The press freedom organisation condemned the ban on local distribution of the penultimate issue of “As-Sada”, a weekly magazine published in the United Arab Emirates which was due – to appear on Tunisian newsstands on 6 March. It included an article about Tunisia’s ban on polygamy in which the author claimed that, because they could not take four wives, rich Tunisians had many extramarital affairs.
Reporters Without Borders said in the letter that it was concerned to learn that National Security agents had arrested journalist Abdallah Zouari on 13 March in a café in the town of Khariba (in Médenine province, 450 km south of Tunis) and interrogated him for several hours near Zarzis about the fact that he had signed a letter to Palestinian President Mahmoud Abbas, urging him to release political prisoners held in Ramallah.
Zouari, a former editor of the banned weekly “Al Fajr”, was later released but he has been kept under surveillance.

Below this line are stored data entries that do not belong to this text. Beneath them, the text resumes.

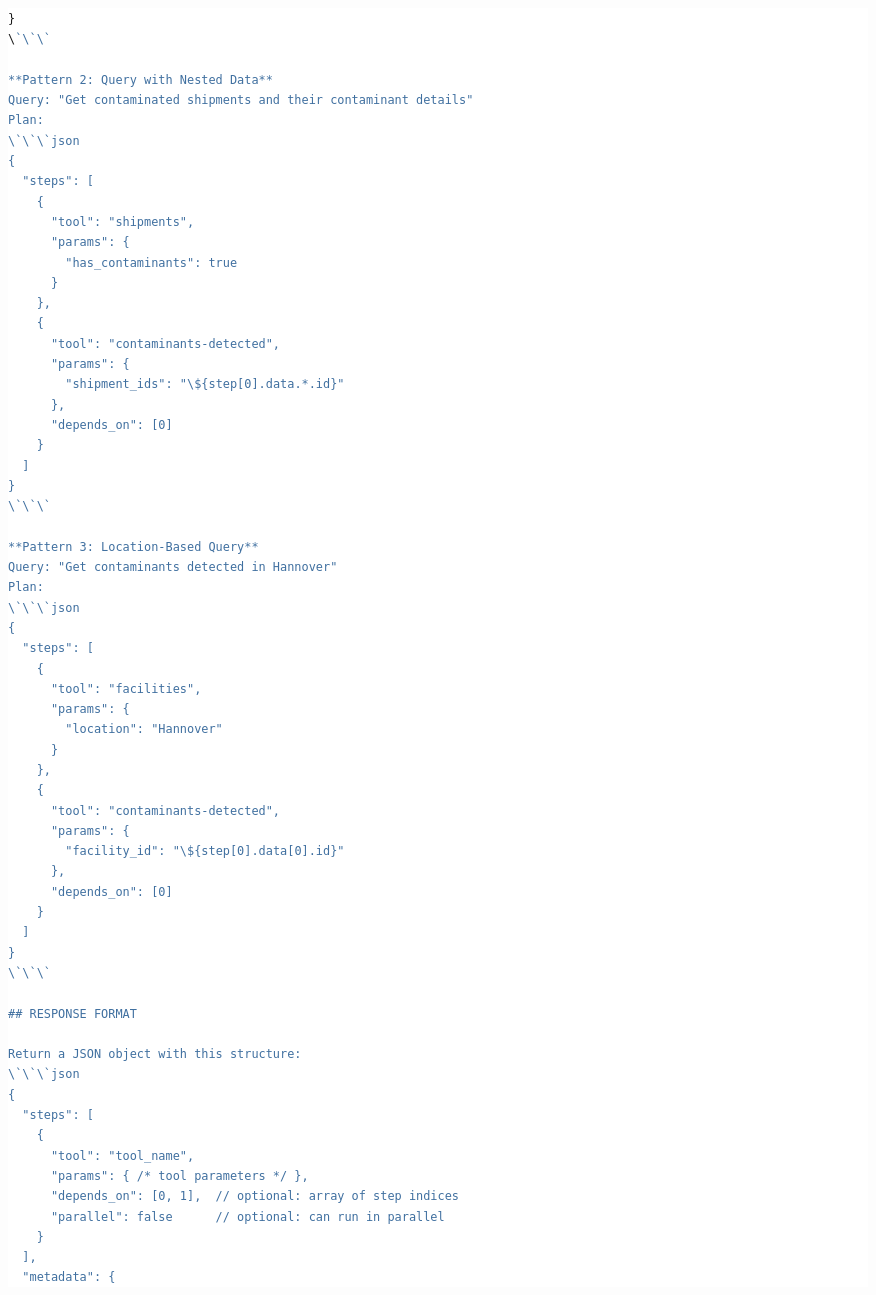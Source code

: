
 ```typescript
}
\`\`\`

**Pattern 2: Query with Nested Data**
Query: "Get contaminated shipments and their contaminant details"
Plan:
\`\`\`json
{
  "steps": [
    {
      "tool": "shipments",
      "params": {
        "has_contaminants": true
      }
    },
    {
      "tool": "contaminants-detected",
      "params": {
        "shipment_ids": "\${step[0].data.*.id}"
      },
      "depends_on": [0]
    }
  ]
}
\`\`\`

**Pattern 3: Location-Based Query**
Query: "Get contaminants detected in Hannover"
Plan:
\`\`\`json
{
  "steps": [
    {
      "tool": "facilities",
      "params": {
        "location": "Hannover"
      }
    },
    {
      "tool": "contaminants-detected",
      "params": {
        "facility_id": "\${step[0].data[0].id}"
      },
      "depends_on": [0]
    }
  ]
}
\`\`\`

## RESPONSE FORMAT

Return a JSON object with this structure:
\`\`\`json
{
  "steps": [
    {
      "tool": "tool_name",
      "params": { /* tool parameters */ },
      "depends_on": [0, 1],  // optional: array of step indices
      "parallel": false      // optional: can run in parallel
    }
  ],
  "metadata": {
```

In a separate incident, National Security agents spied on human rights lawyer and writer Mohamed Abou from 12 to 14 March, both at his home and when he went out. This attempt to intimidate him followed an interview he gave to the Qatar-based satellite TV station Al Jazeera on 4 March, in which he talked about the way the government continues to prevent him from travelling abroad.

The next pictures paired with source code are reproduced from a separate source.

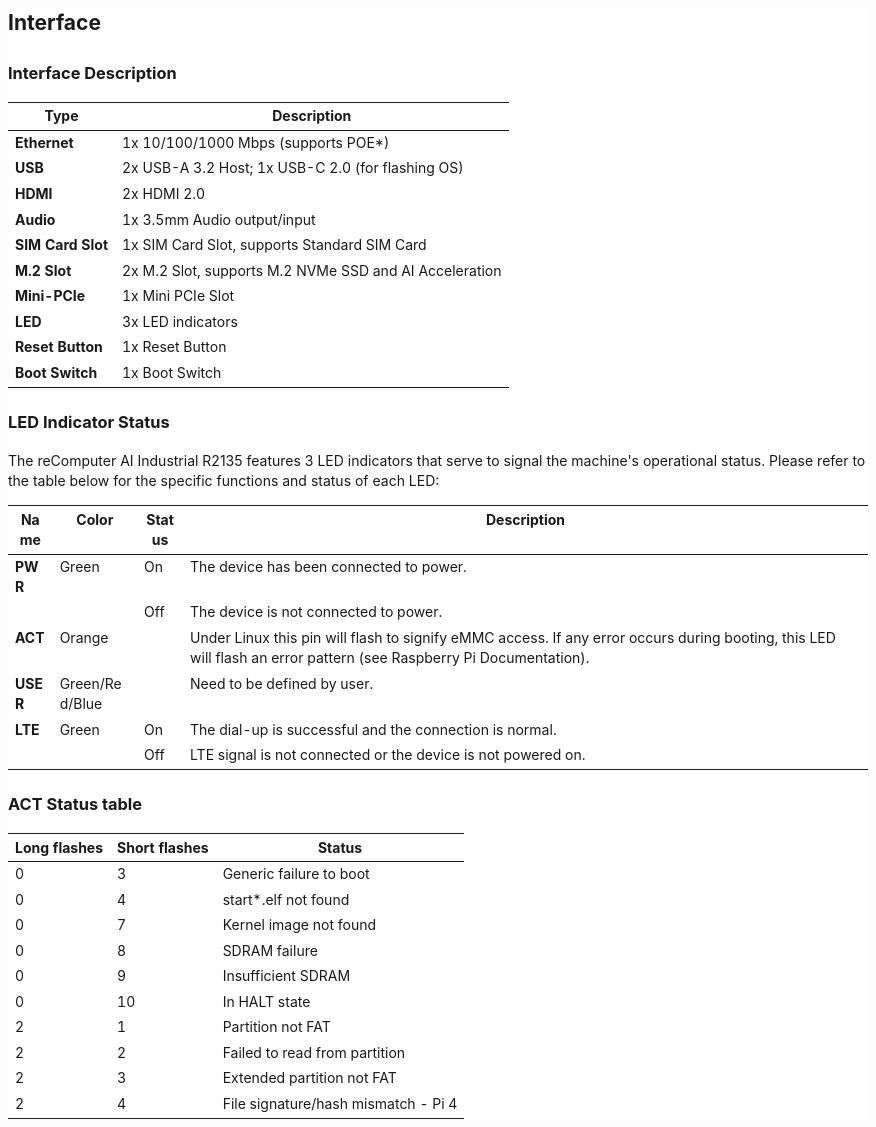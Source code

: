 ## Interface

### Interface Description

| Type           | Description                                       |
|----------------|---------------------------------------------------|
| **Ethernet**   | 1x 10/100/1000 Mbps (supports POE*)              |
| **USB**        | 2x USB-A 3.2 Host; 1x USB-C 2.0 (for flashing OS) |
| **HDMI**       | 2x HDMI 2.0                                      |
| **Audio**      | 1x 3.5mm Audio output/input                      |
| **SIM Card Slot** | 1x SIM Card Slot, supports Standard SIM Card    |
| **M.2 Slot**   | 2x M.2 Slot, supports M.2 NVMe SSD and AI Acceleration |
| **Mini-PCIe**  | 1x Mini PCIe Slot                                |
| **LED**        | 3x LED indicators                                |
| **Reset Button** | 1x Reset Button                                |
| **Boot Switch**  | 1x Boot Switch                                 |

### LED Indicator Status

The reComputer AI Industrial R2135 features 3 LED indicators that serve to signal the machine's operational status. Please refer to the table below for the specific functions and status of each LED:

| Name  | Color            | Status | Description                                                                                                                                              |
|-------|-----------------|--------|----------------------------------------------------------------------------------------------------------------------------------------------------------|
| **PWR**  | Green           | On     | The device has been connected to power.                                                                                                                  |
|        |                 | Off    | The device is not connected to power.                                                                                                                    |
| **ACT**  | Orange          |        | Under Linux this pin will flash to signify eMMC access. If any error occurs during booting, this LED will flash an error pattern (see Raspberry Pi Documentation). |
| **USER** | Green/Red/Blue  |        | Need to be defined by user.                                                                                                                              |
| **LTE**  | Green           | On     | The dial-up is successful and the connection is normal.                                                                                                  |
|        |                 | Off    | LTE signal is not connected or the device is not powered on.                                                                                              |

### ACT Status table

| Long flashes | Short flashes | Status                               |
|--------------|---------------|-------------------------------------|
| 0            | 3             | Generic failure to boot              |
| 0            | 4             | start*.elf not found                 |
| 0            | 7             | Kernel image not found               |
| 0            | 8             | SDRAM failure                        |
| 0            | 9             | Insufficient SDRAM                   |
| 0            | 10            | In HALT state                        |
| 2            | 1             | Partition not FAT                    |
| 2            | 2             | Failed to read from partition        |
| 2            | 3             | Extended partition not FAT           |
| 2            | 4             | File signature/hash mismatch - Pi 4  |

Abou was prevented from flying to London on 3 March to attend a conference organised by Amnesty International on “Terrorism, Security and Human Rights in Tunisia”. On 14 March, National Security agents prevented him from leaving Tunis to participate in a round-table discussion on press freedom and human rights at Achabba, 135 km outside the capital.
In yet another incident, Al Jazeera correspondent Lotfi Haji was also prevented by the security forces from travelling to Tunis from his home in Bizerte on 14 March. Like Abou, he was to participate in the Achabba conference on press freedom and human rights.